Exercise directions: Please work out how many lines include the word "login" in the entries, and reply with only the count.

Saved entries:
========================================================================
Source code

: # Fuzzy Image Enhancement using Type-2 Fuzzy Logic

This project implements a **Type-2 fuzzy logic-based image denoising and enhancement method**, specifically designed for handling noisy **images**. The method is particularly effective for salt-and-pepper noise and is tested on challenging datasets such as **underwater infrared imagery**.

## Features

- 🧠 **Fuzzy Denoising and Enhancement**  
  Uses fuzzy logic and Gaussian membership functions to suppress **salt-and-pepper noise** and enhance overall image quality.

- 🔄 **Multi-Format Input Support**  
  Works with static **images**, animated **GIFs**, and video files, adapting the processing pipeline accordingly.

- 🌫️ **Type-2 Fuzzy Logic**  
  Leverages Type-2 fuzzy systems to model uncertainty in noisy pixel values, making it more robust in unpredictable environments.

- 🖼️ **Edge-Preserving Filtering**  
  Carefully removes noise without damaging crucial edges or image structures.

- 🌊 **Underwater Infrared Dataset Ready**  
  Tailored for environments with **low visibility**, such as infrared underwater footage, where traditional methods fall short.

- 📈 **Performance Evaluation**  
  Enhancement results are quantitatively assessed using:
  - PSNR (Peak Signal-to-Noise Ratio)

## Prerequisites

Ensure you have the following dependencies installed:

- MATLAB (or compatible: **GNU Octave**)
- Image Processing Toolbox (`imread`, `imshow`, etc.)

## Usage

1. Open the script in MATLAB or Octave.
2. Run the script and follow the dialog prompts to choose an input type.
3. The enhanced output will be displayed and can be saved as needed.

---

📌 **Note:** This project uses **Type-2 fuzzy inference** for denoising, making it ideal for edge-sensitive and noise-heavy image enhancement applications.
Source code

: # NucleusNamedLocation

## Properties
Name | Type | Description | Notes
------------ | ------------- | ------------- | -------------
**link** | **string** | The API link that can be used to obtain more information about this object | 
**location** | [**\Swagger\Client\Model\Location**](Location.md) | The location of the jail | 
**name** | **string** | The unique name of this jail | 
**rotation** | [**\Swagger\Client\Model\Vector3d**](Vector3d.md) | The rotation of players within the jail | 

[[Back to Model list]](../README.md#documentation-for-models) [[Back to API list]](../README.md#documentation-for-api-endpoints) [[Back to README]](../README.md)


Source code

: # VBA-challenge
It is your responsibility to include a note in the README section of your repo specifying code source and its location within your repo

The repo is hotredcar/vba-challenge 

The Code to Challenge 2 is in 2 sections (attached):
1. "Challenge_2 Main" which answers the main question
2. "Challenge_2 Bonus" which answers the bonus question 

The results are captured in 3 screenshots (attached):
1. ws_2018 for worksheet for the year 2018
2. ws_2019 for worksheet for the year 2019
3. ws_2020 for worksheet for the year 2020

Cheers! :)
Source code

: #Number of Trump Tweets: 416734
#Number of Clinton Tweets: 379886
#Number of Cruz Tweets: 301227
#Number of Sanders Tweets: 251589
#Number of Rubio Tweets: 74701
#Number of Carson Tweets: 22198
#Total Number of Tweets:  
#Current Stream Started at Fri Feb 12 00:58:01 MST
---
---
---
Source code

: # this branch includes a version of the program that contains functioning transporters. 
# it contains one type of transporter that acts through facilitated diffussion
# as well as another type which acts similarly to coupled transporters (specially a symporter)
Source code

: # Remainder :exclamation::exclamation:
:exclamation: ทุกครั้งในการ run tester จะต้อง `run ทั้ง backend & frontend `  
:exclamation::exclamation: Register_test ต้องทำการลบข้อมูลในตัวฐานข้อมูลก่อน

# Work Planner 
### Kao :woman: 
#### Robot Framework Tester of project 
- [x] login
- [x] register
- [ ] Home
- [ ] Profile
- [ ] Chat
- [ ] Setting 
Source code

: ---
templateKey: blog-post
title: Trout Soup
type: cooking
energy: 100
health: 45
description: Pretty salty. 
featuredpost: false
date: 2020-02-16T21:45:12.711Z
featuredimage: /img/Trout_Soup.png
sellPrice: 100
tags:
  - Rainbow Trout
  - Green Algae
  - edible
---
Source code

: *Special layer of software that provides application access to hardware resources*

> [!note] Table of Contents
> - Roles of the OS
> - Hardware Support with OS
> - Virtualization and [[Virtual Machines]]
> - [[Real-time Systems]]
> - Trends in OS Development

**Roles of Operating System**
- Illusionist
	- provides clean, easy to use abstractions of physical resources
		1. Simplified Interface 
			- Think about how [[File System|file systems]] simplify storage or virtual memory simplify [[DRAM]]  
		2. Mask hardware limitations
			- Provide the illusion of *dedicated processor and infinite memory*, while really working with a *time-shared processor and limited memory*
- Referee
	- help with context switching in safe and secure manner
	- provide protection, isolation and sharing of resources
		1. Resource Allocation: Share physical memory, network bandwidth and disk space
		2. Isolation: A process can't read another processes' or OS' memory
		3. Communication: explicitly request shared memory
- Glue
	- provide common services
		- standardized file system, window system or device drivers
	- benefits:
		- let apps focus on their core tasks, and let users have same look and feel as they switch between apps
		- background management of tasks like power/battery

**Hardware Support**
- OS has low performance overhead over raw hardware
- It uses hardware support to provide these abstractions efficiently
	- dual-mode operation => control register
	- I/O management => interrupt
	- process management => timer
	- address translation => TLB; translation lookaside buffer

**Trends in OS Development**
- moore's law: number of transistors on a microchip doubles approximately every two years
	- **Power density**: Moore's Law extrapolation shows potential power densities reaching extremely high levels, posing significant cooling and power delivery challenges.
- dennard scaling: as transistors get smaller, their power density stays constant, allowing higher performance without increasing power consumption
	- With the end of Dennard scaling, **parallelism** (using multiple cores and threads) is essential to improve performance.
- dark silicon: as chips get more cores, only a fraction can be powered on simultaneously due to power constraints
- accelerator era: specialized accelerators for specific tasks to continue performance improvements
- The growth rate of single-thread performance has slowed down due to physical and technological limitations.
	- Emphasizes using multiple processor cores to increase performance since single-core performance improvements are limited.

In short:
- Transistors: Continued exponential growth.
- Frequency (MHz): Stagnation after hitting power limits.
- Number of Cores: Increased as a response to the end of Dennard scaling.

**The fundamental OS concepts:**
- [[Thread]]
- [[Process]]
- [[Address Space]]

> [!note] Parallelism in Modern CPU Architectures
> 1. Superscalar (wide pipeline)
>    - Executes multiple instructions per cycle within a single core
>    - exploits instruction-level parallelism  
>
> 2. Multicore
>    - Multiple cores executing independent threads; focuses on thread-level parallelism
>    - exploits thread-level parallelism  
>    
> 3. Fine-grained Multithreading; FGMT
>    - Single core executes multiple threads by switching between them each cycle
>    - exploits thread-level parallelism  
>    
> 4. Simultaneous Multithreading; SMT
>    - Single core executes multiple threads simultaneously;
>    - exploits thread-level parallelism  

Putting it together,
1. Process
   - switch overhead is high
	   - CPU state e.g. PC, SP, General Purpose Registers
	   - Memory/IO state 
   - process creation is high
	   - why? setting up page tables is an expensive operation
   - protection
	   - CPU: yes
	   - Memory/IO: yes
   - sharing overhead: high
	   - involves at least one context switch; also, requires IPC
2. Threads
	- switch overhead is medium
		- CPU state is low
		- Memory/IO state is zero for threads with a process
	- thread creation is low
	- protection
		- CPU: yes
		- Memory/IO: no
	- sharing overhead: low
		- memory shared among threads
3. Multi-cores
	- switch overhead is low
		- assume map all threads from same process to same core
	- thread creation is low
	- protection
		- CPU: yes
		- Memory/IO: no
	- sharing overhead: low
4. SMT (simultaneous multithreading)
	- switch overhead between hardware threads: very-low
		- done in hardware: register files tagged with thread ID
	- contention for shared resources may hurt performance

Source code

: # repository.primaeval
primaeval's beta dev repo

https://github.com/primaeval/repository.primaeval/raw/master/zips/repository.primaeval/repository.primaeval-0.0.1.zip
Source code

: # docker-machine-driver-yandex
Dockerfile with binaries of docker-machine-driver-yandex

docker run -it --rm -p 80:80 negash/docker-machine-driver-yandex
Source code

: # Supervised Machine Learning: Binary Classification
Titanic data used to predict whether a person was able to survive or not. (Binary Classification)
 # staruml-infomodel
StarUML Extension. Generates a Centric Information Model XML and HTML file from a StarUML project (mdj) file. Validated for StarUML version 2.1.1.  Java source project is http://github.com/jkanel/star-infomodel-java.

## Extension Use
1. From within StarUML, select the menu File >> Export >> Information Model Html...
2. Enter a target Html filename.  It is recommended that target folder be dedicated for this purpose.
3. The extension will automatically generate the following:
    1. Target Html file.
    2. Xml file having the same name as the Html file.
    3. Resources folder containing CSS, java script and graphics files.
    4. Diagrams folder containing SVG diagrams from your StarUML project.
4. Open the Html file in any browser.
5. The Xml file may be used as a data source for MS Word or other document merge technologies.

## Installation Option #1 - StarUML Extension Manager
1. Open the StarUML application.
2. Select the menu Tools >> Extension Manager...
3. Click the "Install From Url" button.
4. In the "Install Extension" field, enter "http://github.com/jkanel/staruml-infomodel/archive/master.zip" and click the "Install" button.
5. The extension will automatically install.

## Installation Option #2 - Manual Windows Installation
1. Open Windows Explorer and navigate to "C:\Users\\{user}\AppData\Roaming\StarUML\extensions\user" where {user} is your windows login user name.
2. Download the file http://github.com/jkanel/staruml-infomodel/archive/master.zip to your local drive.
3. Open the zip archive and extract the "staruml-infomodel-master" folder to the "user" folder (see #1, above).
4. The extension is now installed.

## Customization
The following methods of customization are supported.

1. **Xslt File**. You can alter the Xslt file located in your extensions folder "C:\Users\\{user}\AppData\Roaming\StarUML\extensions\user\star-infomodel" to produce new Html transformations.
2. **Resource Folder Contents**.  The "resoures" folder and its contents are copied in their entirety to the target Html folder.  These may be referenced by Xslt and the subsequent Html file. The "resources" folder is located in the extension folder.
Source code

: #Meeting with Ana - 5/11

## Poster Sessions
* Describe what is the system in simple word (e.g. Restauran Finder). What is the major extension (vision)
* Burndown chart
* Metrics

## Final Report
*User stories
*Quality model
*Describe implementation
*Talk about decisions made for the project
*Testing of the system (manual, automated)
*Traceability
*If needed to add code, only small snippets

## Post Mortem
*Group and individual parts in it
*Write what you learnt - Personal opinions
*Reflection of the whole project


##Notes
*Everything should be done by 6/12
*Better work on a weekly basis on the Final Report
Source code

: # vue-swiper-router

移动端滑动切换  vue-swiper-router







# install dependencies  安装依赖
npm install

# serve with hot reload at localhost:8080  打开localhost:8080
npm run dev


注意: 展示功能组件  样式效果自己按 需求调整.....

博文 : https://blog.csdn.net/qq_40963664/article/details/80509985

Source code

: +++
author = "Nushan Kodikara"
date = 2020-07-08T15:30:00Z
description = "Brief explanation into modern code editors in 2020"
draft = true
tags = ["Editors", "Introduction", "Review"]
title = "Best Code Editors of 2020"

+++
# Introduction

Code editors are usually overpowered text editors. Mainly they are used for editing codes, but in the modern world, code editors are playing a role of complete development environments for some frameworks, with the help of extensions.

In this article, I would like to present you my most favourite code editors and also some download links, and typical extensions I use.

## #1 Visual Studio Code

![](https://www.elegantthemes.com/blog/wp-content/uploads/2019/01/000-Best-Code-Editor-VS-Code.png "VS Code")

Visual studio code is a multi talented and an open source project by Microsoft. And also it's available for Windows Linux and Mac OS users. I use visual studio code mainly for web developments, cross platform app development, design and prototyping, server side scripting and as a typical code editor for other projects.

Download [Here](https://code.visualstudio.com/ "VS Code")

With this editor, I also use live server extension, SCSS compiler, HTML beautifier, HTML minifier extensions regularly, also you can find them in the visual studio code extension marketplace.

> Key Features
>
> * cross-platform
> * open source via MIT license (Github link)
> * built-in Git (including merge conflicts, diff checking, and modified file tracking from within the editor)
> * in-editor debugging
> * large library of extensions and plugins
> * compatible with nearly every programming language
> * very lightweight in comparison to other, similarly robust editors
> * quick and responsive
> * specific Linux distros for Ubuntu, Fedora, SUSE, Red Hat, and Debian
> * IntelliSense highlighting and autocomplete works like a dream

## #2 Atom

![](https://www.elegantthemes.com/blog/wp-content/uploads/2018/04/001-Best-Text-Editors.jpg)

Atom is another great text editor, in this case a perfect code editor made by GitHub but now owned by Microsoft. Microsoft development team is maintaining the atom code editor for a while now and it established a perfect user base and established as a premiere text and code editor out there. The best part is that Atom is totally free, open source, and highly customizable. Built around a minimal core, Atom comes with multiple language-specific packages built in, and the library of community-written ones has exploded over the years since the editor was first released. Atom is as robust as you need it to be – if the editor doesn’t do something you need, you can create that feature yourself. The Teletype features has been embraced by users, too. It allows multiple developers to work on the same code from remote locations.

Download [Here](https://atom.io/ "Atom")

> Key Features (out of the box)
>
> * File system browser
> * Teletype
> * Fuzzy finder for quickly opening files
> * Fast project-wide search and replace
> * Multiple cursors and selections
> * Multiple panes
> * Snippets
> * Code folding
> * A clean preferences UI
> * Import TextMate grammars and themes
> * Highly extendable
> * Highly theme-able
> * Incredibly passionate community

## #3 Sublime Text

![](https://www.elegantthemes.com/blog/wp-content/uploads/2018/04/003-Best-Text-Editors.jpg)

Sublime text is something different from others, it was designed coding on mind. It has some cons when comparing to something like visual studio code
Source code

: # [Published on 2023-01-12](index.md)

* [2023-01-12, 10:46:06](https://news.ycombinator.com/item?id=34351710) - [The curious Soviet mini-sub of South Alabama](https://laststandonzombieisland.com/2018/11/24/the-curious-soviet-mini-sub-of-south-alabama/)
========================================================================
Answer section: 2